#### Available records

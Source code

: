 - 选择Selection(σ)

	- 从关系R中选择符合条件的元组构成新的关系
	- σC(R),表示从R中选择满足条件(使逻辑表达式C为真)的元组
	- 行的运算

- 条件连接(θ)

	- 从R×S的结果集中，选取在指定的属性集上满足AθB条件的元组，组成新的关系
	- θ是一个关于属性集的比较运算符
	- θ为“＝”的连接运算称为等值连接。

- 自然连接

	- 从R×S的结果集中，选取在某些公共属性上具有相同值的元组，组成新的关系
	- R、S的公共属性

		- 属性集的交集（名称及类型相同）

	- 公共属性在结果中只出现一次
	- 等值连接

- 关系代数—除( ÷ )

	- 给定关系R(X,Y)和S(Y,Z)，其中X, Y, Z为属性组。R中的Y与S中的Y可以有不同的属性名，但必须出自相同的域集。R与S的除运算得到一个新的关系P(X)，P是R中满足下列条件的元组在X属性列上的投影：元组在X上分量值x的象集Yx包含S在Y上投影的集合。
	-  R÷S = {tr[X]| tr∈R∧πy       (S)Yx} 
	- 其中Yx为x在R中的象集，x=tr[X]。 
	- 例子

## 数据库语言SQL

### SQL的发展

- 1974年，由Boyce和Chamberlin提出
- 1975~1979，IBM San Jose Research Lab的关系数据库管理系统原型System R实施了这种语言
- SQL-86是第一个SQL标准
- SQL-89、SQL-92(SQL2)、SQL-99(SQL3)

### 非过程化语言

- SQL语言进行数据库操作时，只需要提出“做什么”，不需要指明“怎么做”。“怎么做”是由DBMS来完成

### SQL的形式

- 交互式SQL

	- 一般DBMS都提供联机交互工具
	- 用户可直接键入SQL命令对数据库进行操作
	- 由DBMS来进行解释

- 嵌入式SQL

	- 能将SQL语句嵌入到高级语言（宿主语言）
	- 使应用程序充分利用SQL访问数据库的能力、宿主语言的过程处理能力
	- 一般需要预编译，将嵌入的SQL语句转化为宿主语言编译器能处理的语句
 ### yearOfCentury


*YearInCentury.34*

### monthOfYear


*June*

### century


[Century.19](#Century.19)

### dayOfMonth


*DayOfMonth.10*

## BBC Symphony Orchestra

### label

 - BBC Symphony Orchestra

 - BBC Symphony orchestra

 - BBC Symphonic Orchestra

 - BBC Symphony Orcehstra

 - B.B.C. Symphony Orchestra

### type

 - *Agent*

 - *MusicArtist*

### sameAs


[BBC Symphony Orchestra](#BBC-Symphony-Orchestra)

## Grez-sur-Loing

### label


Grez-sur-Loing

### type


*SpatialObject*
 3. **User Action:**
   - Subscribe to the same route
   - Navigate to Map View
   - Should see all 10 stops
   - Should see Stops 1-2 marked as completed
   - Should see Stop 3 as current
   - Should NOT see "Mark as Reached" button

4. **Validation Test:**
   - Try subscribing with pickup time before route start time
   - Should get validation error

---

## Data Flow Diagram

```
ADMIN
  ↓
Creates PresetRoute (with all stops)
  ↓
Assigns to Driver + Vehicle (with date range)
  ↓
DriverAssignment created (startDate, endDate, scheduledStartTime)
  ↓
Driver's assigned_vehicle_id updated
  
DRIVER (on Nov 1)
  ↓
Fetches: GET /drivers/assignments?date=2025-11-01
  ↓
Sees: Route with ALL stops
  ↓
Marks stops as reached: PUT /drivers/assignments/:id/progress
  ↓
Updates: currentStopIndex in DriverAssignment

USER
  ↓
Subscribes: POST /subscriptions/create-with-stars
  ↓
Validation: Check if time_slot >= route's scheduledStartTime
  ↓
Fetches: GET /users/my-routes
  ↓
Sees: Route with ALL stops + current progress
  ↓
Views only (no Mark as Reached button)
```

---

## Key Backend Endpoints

########

What the exercise asks ->
If a line in the records above has the word "with", copy it.

Solved exercise ->
   - Try subscribing with pickup time before route start time
Creates PresetRoute (with all stops)
Assigns to Driver + Vehicle (with date range)
Sees: Route with ALL stops
Subscribes: POST /subscriptions/create-with-stars
Sees: Route with ALL stops + current progress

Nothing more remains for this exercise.